>>>>>

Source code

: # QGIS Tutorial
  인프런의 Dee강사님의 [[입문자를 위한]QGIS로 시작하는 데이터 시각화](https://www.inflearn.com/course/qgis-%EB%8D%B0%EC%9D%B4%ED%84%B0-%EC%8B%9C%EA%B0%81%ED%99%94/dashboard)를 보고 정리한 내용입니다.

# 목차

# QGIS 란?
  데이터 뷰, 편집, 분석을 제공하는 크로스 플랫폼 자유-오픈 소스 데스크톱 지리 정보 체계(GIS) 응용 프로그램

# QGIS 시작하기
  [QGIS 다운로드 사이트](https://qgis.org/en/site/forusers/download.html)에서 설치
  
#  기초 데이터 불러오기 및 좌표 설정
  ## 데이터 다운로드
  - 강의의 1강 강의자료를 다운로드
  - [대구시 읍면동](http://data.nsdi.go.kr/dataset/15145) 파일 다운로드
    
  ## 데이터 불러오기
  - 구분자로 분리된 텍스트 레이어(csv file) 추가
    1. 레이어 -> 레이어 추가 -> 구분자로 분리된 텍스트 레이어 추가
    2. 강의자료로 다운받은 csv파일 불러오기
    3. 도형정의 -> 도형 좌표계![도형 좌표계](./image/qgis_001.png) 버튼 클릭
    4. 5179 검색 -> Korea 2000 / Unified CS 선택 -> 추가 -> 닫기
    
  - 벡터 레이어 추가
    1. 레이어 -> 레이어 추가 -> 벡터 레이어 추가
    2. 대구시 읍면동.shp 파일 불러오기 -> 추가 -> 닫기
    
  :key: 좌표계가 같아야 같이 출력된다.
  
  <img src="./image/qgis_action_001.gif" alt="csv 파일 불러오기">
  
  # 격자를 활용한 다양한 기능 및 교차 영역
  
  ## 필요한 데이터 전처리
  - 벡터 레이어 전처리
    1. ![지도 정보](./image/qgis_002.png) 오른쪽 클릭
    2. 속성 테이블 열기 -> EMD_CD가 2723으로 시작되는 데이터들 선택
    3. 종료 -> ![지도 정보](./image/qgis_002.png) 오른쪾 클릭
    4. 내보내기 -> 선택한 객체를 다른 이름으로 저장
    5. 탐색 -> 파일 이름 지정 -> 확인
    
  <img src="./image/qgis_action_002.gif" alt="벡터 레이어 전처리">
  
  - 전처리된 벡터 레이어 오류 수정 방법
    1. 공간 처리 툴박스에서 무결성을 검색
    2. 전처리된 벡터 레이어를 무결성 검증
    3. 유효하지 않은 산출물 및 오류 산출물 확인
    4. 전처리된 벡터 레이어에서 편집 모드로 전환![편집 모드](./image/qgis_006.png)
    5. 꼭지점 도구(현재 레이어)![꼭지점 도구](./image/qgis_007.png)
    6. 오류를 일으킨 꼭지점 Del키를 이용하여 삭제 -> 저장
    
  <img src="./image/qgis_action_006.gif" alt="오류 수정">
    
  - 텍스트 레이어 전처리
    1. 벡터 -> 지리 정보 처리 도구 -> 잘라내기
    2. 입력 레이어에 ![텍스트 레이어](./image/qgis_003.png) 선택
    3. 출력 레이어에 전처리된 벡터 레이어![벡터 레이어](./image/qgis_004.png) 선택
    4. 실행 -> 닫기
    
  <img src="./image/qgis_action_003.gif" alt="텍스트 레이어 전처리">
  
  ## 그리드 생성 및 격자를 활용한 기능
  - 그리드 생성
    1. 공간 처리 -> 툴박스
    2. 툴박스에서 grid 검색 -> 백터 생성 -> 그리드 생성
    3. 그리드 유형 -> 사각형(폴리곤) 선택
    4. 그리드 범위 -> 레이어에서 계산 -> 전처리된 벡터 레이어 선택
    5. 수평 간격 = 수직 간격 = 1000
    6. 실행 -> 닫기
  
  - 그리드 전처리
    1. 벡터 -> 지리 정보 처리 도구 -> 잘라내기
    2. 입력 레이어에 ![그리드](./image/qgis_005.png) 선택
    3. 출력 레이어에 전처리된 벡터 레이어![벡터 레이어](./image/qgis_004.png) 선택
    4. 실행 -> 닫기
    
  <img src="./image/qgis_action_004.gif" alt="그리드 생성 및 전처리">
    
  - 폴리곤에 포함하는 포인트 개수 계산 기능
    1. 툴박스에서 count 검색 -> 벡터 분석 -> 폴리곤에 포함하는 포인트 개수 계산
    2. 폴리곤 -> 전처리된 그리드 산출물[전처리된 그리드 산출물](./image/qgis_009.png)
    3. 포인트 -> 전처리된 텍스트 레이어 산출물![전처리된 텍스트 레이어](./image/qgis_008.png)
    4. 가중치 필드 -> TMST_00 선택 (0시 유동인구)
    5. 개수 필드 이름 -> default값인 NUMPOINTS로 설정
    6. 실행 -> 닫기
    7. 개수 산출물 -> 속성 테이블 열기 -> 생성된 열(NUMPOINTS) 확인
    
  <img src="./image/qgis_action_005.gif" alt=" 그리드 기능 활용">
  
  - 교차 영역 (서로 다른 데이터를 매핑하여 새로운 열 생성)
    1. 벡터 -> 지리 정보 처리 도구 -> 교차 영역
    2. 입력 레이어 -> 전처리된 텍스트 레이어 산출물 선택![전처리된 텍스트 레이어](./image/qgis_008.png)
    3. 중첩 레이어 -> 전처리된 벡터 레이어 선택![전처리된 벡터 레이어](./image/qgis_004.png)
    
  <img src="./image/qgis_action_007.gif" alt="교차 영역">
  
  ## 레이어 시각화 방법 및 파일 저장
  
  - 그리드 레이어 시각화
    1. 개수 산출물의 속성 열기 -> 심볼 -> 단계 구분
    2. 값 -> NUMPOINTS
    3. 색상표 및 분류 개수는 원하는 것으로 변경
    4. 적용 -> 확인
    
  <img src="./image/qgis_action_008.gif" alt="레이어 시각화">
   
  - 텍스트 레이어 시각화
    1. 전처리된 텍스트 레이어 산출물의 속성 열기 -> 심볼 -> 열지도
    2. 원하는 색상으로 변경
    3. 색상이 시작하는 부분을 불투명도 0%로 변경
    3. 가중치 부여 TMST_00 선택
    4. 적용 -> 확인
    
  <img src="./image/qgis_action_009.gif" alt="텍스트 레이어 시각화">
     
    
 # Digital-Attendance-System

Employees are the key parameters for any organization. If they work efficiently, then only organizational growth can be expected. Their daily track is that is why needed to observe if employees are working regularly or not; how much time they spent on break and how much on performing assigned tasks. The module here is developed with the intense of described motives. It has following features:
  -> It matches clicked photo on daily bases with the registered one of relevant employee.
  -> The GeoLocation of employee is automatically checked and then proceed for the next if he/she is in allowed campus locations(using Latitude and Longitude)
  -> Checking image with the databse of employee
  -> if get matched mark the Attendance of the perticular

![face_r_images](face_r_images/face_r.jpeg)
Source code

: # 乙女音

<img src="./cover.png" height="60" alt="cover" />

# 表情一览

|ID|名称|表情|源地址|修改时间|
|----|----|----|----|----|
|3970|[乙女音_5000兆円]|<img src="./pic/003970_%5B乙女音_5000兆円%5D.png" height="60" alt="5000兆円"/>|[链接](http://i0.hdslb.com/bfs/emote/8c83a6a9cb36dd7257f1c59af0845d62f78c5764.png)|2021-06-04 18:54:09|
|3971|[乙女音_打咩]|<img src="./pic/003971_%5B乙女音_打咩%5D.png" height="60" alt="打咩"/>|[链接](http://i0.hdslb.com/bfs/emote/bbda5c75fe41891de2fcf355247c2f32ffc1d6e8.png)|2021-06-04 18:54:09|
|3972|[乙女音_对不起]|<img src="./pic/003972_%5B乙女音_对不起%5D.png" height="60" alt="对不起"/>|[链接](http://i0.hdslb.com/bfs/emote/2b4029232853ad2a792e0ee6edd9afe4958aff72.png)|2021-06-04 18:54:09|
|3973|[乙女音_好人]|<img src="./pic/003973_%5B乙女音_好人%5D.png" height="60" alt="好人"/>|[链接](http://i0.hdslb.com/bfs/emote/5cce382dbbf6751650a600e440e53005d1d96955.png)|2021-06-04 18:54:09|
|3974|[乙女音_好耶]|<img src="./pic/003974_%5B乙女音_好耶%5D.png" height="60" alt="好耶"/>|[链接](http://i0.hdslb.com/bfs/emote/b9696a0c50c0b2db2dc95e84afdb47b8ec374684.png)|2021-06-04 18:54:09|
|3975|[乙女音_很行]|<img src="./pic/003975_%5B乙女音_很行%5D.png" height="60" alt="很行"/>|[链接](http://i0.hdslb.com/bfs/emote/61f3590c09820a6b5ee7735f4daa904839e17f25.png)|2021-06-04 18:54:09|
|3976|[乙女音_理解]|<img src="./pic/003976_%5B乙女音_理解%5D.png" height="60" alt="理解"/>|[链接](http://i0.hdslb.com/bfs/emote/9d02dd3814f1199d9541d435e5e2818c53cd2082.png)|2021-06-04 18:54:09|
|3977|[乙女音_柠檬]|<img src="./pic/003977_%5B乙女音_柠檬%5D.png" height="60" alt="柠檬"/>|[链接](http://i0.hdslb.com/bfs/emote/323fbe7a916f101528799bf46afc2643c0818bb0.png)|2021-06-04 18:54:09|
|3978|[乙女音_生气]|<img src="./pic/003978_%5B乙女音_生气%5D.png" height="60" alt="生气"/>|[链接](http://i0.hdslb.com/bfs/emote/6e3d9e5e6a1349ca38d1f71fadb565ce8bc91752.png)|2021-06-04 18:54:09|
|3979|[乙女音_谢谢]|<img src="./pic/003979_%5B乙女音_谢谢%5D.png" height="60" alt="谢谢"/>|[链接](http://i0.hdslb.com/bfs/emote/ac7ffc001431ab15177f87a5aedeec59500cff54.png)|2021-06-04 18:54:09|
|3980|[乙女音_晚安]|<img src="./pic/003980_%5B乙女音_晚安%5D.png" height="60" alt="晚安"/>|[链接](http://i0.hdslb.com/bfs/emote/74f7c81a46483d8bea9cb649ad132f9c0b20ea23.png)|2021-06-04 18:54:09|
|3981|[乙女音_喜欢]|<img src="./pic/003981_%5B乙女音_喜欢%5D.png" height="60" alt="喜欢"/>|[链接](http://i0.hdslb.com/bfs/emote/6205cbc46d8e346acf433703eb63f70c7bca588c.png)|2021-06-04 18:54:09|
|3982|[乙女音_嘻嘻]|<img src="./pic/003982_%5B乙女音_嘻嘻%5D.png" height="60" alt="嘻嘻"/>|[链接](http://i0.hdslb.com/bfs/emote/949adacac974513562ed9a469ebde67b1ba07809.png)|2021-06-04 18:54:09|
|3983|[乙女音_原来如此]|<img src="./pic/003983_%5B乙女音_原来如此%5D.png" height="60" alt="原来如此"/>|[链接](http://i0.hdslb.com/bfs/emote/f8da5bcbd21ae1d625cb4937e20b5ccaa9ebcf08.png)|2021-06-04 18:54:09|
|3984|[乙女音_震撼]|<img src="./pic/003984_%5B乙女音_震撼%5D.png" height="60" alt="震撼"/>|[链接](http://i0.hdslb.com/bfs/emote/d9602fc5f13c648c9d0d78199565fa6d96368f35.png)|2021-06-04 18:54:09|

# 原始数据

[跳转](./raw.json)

<<<<<

** Exercise details **
Reproduce the entries exactly, but only from their first line to the line holding "불러오기 및 좌표 설정", with that last line kept.

** Output of the exercise **
Source code

: # QGIS Tutorial
  인프런의 Dee강사님의 [[입문자를 위한]QGIS로 시작하는 데이터 시각화](https://www.inflearn.com/course/qgis-%EB%8D%B0%EC%9D%B4%ED%84%B0-%EC%8B%9C%EA%B0%81%ED%99%94/dashboard)를 보고 정리한 내용입니다.

# 목차

# QGIS 란?
  데이터 뷰, 편집, 분석을 제공하는 크로스 플랫폼 자유-오픈 소스 데스크톱 지리 정보 체계(GIS) 응용 프로그램

# QGIS 시작하기
  [QGIS 다운로드 사이트](https://qgis.org/en/site/forusers/download.html)에서 설치
  
#  기초 데이터 불러오기 및 좌표 설정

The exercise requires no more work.